**Data supplied:**
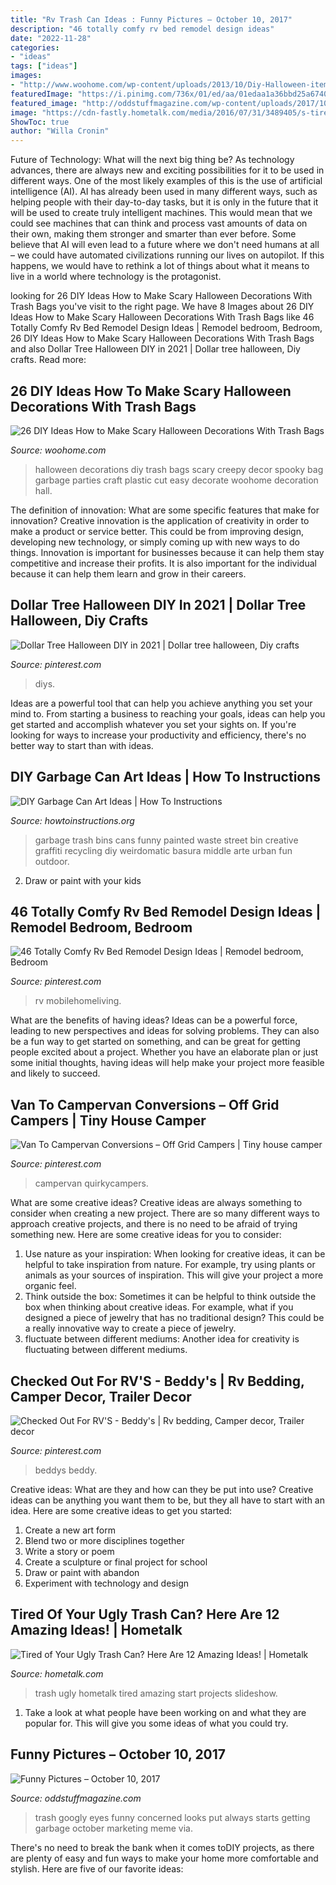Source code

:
 ```yaml
---
title: "Rv Trash Can Ideas : Funny Pictures – October 10, 2017"
description: "46 totally comfy rv bed remodel design ideas"
date: "2022-11-28"
categories:
- "ideas"
tags: ["ideas"]
images:
- "http://www.woohome.com/wp-content/uploads/2013/10/Diy-Halloween-items-With-Trash-Bags-18.jpg"
featuredImage: "https://i.pinimg.com/736x/01/ed/aa/01edaa1a36bbd25a6740a19ab8dbfb97.jpg"
featured_image: "http://oddstuffmagazine.com/wp-content/uploads/2017/10/trash-can-looks-concerned-650x804.jpg"
image: "https://cdn-fastly.hometalk.com/media/2016/07/31/3489405/s-tired-of-your-ugly-trash-can-here-are-12-amazing-ideas--crafts-woodworking-projects.jpg?size=1600x1000&amp;nocrop=1"
ShowToc: true
author: "Willa Cronin"
---
```



Future of Technology: What will the next big thing be?
As technology advances, there are always new and exciting possibilities for it to be used in different ways. One of the most likely examples of this is the use of artificial intelligence (AI). AI has already been used in many different ways, such as helping people with their day-to-day tasks, but it is only in the future that it will be used to create truly intelligent machines. This would mean that we could see machines that can think and process vast amounts of data on their own, making them stronger and smarter than ever before. Some believe that AI will even lead to a future where we don't need humans at all – we could have automated civilizations running our lives on autopilot. If this happens, we would have to rethink a lot of things about what it means to live in a world where technology is the protagonist.

	

		
looking for 26 DIY Ideas How to Make Scary Halloween Decorations With Trash Bags you've visit to the right page. We have 8 Images about 26 DIY Ideas How to Make Scary Halloween Decorations With Trash Bags like 46 Totally Comfy Rv Bed Remodel Design Ideas | Remodel bedroom, Bedroom, 26 DIY Ideas How to Make Scary Halloween Decorations With Trash Bags and also Dollar Tree Halloween DIY in 2021 | Dollar tree halloween, Diy crafts. Read more:
		
    
## 26 DIY Ideas How To Make Scary Halloween Decorations With Trash Bags

<img loading=lazy src="http://www.woohome.com/wp-content/uploads/2013/10/Diy-Halloween-items-With-Trash-Bags-18.jpg" onerror="this.onerror=null;this.src='https://tse2.mm.bing.net/th?id=OIP.aHrq0KDizTT1XHbtmkX9ngHaJ4&amp;pid=15.1';" alt="26 DIY Ideas How to Make Scary Halloween Decorations With Trash Bags">

_Source: woohome.com_

>halloween decorations diy trash bags scary creepy decor spooky bag garbage parties craft plastic cut easy decorate woohome decoration hall. 

	

The definition of innovation: What are some specific features that make for innovation?
Creative innovation is the application of creativity in order to make a product or service better. This could be from improving design, developing new technology, or simply coming up with new ways to do things. Innovation is important for businesses because it can help them stay competitive and increase their profits. It is also important for the individual because it can help them learn and grow in their careers.

    
## Dollar Tree Halloween DIY In 2021 | Dollar Tree Halloween, Diy Crafts

<img loading=lazy src="https://i.pinimg.com/736x/6d/12/9d/6d129d2a723cc5146fae59a50c01463e.jpg" onerror="this.onerror=null;this.src='https://tse4.mm.bing.net/th?id=OIP.t_Pqe9qh5Rz8gW4lpGj-0wHaLH&amp;pid=15.1';" alt="Dollar Tree Halloween DIY in 2021 | Dollar tree halloween, Diy crafts">

_Source: pinterest.com_

>diys. 

	

Ideas are a powerful tool that can help you achieve anything you set your mind to. From starting a business to reaching your goals, ideas can help you get started and accomplish whatever you set your sights on. If you're looking for ways to increase your productivity and efficiency, there's no better way to start than with ideas.

    
## DIY Garbage Can Art Ideas | How To Instructions

<img loading=lazy src="http://www.howtoinstructions.org/wp-content/uploads/2015/10/Garbage-Can-Art-Ideas-3.jpg" onerror="this.onerror=null;this.src='https://tse4.mm.bing.net/th?id=OIP.gZgvhgBI131rrlec2gCi1AHaLK&amp;pid=15.1';" alt="DIY Garbage Can Art Ideas | How To Instructions">

_Source: howtoinstructions.org_

>garbage trash bins cans funny painted waste street bin creative graffiti recycling diy weirdomatic basura middle arte urban fun outdoor. 

	

2. Draw or paint with your kids

    
## 46 Totally Comfy Rv Bed Remodel Design Ideas | Remodel Bedroom, Bedroom

<img loading=lazy src="https://i.pinimg.com/736x/33/ea/c5/33eac5f53b65f02dafa0608abe31ebfa.jpg" onerror="this.onerror=null;this.src='https://tse3.mm.bing.net/th?id=OIP.6_icFwNNSEj73rRb4cNTQQHaJ3&amp;pid=15.1';" alt="46 Totally Comfy Rv Bed Remodel Design Ideas | Remodel bedroom, Bedroom">

_Source: pinterest.com_

>rv mobilehomeliving. 

	

What are the benefits of having ideas?
Ideas can be a powerful force, leading to new perspectives and ideas for solving problems. They can also be a fun way to get started on something, and can be great for getting people excited about a project. Whether you have an elaborate plan or just some initial thoughts, having ideas will help make your project more feasible and likely to succeed.

    
## Van To Campervan Conversions – Off Grid Campers | Tiny House Camper

<img loading=lazy src="https://i.pinimg.com/736x/49/01/f8/4901f87b8f962815701c8918788f2e36.jpg" onerror="this.onerror=null;this.src='https://tse2.mm.bing.net/th?id=OIP.zd_r0LOHdkPiK_iwNiefqwHaEK&amp;pid=15.1';" alt="Van To Campervan Conversions – Off Grid Campers | Tiny house camper">

_Source: pinterest.com_

>campervan quirkycampers. 

	

What are some creative ideas?
Creative ideas are always something to consider when creating a new project. There are so many different ways to approach creative projects, and there is no need to be afraid of trying something new. Here are some creative ideas for you to consider: 
1. Use nature as your inspiration: When looking for creative ideas, it can be helpful to take inspiration from nature. For example, try using plants or animals as your sources of inspiration. This will give your project a more organic feel. 
2. Think outside the box: Sometimes it can be helpful to think outside the box when thinking about creative ideas. For example, what if you designed a piece of jewelry that has no traditional design? This could be a really innovative way to create a piece of jewelry. 
3. fluctuate between different mediums: Another idea for creativity is fluctuating between different mediums.

    
## Checked Out For RV&#039;S - Beddy&#039;s | Rv Bedding, Camper Decor, Trailer Decor

<img loading=lazy src="https://i.pinimg.com/736x/01/ed/aa/01edaa1a36bbd25a6740a19ab8dbfb97.jpg" onerror="this.onerror=null;this.src='https://tse3.mm.bing.net/th?id=OIP.sWfp658LUEgm_daQhc0fewHaE8&amp;pid=15.1';" alt="Checked Out For RV&#039;S - Beddy&#039;s | Rv bedding, Camper decor, Trailer decor">

_Source: pinterest.com_

>beddys beddy. 

	

Creative ideas: What are they and how can they be put into use?
Creative ideas can be anything you want them to be, but they all have to start with an idea. Here are some creative ideas to get you started: 
1. Create a new art form 
2. Blend two or more disciplines together 
3. Write a story or poem 
4. Create a sculpture or final project for school 
5. Draw or paint with abandon 
6. Experiment with technology and design 

    
## Tired Of Your Ugly Trash Can? Here Are 12 Amazing Ideas! | Hometalk

<img loading=lazy src="https://cdn-fastly.hometalk.com/media/2016/07/31/3489405/s-tired-of-your-ugly-trash-can-here-are-12-amazing-ideas--crafts-woodworking-projects.jpg?size=1600x1000&amp;nocrop=1" onerror="this.onerror=null;this.src='https://tse3.mm.bing.net/th?id=OIP.j12DMeJNe8DN_xnwcv_2fwHaKw&amp;pid=15.1';" alt="Tired of Your Ugly Trash Can? Here Are 12 Amazing Ideas! | Hometalk">

_Source: hometalk.com_

>trash ugly hometalk tired amazing start projects slideshow. 

	

1. Take a look at what people have been working on and what they are popular for. This will give you some ideas of what you could try. 

    
## Funny Pictures – October 10, 2017

<img loading=lazy src="http://oddstuffmagazine.com/wp-content/uploads/2017/10/trash-can-looks-concerned-650x804.jpg" onerror="this.onerror=null;this.src='https://tse4.mm.bing.net/th?id=OIP.h2QHGDo50w6XcBT9CAs8YgHaJK&amp;pid=15.1';" alt="Funny Pictures – October 10, 2017">

_Source: oddstuffmagazine.com_

>trash googly eyes funny concerned looks put always starts getting garbage october marketing meme via. 

	

There's no need to break the bank when it comes toDIY projects, as there are plenty of easy and fun ways to make your home more comfortable and stylish. Here are five of our favorite ideas:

**To do:** Scan the entries above for the line containing "1. Use nature", and copy it and all lines after it exactly, down to and including the line containing "2. Think outside".

**Written response:**
1. Use nature as your inspiration: When looking for creative ideas, it can be helpful to take inspiration from nature. For example, try using plants or animals as your sources of inspiration. This will give your project a more organic feel. 
2. Think outside the box: Sometimes it can be helpful to think outside the box when thinking about creative ideas. For example, what if you designed a piece of jewelry that has no traditional design? This could be a really innovative way to create a piece of jewelry. 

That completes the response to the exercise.